Full stimulus package unveiled – what’s in it for you
Pensioners, families, veterans and students will all benefit from a $750 handout, while there will also be a $1 billion fund to help communities hardest hit by the coronavirus economic shock, as the Government tries to stave off a coronavirus-induced recession.
There will be a special allowance for casual workers who get sick with the coronavirus, while pensioners will get a second boost worth up to $219 a year through a deeming rate drop.
It is part of a $17.6 billion stimulus package to last until June 30 next year unveiled by Prime Minister Scott Morrison today in a desperate bid to stave off recession, for which Labor has pledged its early conditional support.
The huge cash splash, on top of the $2.4 billion health crisis package, will mean the budget will not return to surplus as previously promised.
More than $11 billion will be spent in the next three months to boost up the June quarter and prevent a second month of negative economic growth, which would create a technical recession.
Stopping short of the Kevin Rudd $900 cash payments for every taxpayer, the $750 will go to 6.5 million people on specific benefits.
This includes age pensioners, Youth Allowance, disability pensioners, people on the family tax benefit, seniors health card, veterans' support payments, disability support and carers allowance.
The one-off payment will flow from March 31 and will cost the Federal Government $4.8 billion.
For casual workers, the waiting period to access the existing Sickness Allowance will be dropped.
It means they can access a Newstart level payment of $489 a fortnight if they are unable to work due to the virus isolation period, if the meet the asset test requirements.
Deeming rates will also be dropped by 0.5 per cent, which means pensioners will get up to $219 a year or $8.42 a fortnight.
The $1 billion coronavirus community fund targeted at schemes to help regions and industries worst hit by the economic impact of the virus.
Details for the specific areas to be targeted and how will be developed with the state and territory governments and overseen for Trade and Tourism Minister Simon Birmingham.
But Mr Morrison said there would be measures specific for north Queensland.
"That will include things like waiving marine park fees and National Park fees in Kakadu and other places," he said.
"We're obviously concerned about the impact in places like North Queensland, for example, and that's why we've made the decisions on things like the marine park fees and things like that nature.
"What we envisage is that the same type of assistance that you've seen provided in the most affected bushfire areas."
A $3.2 billion measure will allow businesses to deduct an additional 50 per cent of the cost of an asset in the first year of purchase, to encourage spending now.
There were also measures revealed this morning, including $700 million to increase the instant asset write off threshold from $30,000 to $150,000 and expand access to include businesses with aggregated annual turnover of less than $500 million until 30 June 2020.
Cash flow support of up to $25,000 will go towards businesses with a turnover of less than $50 million, while apprentices wages will be subsidised by 50 per cent.
Mr Morrison warned the next three months would see the most significant impacts of the coronavirus.
"This is a significant investment.
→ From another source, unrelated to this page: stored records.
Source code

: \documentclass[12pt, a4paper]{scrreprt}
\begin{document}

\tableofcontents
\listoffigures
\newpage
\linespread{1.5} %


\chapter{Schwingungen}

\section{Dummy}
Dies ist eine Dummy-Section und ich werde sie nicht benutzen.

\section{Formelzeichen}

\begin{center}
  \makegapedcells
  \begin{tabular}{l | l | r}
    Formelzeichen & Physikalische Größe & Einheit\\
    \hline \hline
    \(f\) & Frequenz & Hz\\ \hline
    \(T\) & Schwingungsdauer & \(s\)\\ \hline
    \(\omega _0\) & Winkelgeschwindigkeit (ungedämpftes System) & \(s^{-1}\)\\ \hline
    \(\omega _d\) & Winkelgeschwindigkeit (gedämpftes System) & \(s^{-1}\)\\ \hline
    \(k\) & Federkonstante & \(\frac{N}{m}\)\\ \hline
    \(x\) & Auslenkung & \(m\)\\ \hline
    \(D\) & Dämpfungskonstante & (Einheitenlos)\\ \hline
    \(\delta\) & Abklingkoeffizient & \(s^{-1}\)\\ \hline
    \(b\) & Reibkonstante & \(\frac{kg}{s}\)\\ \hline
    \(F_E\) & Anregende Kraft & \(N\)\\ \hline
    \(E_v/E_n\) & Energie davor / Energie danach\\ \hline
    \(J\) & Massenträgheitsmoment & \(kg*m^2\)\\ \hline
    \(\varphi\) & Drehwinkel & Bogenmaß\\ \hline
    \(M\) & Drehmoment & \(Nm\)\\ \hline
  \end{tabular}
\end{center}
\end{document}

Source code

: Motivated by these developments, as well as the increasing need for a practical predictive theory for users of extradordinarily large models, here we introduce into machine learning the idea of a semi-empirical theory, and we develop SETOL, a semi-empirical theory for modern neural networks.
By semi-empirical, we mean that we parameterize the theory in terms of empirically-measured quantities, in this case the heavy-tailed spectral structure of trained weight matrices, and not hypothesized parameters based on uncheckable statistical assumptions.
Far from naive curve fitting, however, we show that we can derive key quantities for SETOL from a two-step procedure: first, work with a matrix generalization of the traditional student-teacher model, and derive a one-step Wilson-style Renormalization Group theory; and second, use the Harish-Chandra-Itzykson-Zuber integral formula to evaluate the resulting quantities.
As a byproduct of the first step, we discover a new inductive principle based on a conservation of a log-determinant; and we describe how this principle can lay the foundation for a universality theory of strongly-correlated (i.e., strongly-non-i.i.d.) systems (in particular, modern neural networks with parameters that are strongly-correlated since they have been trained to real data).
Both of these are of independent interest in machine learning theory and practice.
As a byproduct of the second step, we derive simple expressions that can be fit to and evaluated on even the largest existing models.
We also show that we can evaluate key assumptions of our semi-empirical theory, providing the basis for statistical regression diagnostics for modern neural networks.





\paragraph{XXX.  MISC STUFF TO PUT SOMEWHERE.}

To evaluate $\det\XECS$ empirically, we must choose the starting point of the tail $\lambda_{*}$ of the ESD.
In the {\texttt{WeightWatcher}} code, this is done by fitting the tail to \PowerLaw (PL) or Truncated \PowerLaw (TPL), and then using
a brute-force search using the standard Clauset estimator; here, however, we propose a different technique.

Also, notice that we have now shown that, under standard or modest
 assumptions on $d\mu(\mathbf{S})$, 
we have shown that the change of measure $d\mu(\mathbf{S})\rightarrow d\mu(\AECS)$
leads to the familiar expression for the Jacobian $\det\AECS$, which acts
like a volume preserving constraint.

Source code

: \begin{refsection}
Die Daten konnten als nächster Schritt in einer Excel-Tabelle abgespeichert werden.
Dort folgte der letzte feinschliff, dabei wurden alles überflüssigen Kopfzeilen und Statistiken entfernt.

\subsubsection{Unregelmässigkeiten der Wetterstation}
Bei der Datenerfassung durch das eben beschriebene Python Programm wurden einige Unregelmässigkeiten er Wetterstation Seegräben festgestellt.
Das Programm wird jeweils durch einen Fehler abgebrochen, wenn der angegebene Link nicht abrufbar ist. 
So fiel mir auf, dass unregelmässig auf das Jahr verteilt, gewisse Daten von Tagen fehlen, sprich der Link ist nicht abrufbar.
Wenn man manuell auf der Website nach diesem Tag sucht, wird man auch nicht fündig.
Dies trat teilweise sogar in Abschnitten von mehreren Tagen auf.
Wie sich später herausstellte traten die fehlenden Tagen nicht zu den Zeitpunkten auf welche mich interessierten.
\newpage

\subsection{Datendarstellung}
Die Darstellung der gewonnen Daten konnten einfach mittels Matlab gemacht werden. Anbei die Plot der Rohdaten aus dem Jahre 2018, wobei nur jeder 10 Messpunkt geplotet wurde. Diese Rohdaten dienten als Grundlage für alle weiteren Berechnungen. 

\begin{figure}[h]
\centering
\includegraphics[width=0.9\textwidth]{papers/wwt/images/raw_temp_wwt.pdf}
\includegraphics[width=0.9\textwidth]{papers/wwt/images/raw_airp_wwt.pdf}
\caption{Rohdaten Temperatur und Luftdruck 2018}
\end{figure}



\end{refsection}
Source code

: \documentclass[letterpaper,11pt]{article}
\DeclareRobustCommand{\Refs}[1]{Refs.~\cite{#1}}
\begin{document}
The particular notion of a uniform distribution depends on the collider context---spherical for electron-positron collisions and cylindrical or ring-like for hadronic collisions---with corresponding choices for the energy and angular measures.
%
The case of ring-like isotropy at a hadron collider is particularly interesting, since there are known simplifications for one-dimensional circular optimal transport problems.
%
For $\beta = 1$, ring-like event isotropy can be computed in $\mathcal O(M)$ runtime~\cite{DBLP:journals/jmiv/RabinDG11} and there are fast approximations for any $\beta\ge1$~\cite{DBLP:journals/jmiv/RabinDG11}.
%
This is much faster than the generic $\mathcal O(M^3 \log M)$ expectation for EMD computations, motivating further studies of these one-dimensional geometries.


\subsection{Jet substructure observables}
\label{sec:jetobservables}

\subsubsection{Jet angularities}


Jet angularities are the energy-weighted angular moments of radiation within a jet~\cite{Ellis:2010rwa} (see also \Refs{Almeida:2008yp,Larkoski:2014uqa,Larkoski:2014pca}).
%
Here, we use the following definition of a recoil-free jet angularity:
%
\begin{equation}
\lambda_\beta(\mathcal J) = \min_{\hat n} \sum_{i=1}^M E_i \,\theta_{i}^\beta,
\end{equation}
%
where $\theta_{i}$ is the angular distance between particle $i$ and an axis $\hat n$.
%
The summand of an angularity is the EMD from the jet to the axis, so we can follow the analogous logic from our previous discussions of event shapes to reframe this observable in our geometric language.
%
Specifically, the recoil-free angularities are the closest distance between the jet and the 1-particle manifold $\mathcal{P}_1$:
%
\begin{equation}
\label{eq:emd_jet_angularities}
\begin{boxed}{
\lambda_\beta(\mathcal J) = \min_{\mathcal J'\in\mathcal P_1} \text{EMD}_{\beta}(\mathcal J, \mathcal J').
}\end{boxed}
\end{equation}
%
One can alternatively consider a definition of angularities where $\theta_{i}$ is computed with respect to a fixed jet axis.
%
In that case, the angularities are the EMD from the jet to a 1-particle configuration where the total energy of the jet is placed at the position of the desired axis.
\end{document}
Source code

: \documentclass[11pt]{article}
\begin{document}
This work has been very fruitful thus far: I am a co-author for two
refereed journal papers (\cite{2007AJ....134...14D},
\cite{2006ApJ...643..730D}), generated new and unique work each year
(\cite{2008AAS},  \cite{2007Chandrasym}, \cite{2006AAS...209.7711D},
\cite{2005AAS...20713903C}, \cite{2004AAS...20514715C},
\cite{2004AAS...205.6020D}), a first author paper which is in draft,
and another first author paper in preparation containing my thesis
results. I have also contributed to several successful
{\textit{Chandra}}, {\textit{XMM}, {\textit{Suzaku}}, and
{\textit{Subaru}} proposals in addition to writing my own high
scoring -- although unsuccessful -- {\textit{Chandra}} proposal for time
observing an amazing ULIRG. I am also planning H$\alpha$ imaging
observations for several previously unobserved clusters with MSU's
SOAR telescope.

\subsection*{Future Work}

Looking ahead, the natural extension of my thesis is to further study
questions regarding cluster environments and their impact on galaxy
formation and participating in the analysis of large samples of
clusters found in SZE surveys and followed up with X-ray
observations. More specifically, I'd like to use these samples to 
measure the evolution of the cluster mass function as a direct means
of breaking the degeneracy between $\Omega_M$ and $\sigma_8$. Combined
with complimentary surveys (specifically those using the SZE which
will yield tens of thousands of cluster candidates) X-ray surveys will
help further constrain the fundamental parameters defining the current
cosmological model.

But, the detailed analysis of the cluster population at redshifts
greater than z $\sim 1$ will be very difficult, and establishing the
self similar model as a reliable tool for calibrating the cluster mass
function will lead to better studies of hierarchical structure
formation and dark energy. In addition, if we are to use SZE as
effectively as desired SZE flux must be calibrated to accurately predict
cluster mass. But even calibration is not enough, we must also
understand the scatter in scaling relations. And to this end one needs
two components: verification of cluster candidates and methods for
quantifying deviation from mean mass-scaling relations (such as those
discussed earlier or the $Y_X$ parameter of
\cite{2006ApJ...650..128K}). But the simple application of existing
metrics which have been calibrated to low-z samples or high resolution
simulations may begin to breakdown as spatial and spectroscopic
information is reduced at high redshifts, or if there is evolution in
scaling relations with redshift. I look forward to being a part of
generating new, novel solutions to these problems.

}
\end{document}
We have taken the decision to put this stimulus in place that has the obvious impact on the Budget outcome for 2019-20 and Australians understand that, Australians know that this needs to be the priority," he said.
Mr Morrison said when Australia would see a surplus again could depend on the extent of the virus' impact.
Anthony Albanese said Labor was studying the details of the package but pledged Labor's early conditional support.
"We'll be as supportive as possible," he said at a media conference in Brisbane.
"We will be constructive. We will support any measure that supports people being in jobs.
"We'll wait and see what the detail is."
Mr Albanese took a swipe at the Government for failing to provide any details of the package to the Opposition before the public announcement this morning.
And he said it was important to remember the coronavirus response was "first and foremost" a health issue that was affecting the economy.
"We need to make sure that we get the health impacts of this coronavirus crisis right as well," he said.
"We need to stop the mixed messages we need to make sure that those people who do need testing do get that testing in an orderly way and we need to make sure that we minimize the impact that it has on individuals, most importantly in terms of their health, but also in terms of the economy," he said.
He also called on the government to implement the measures as quickly as possible and guarantee further stimulus if the first round of funds proved insufficient.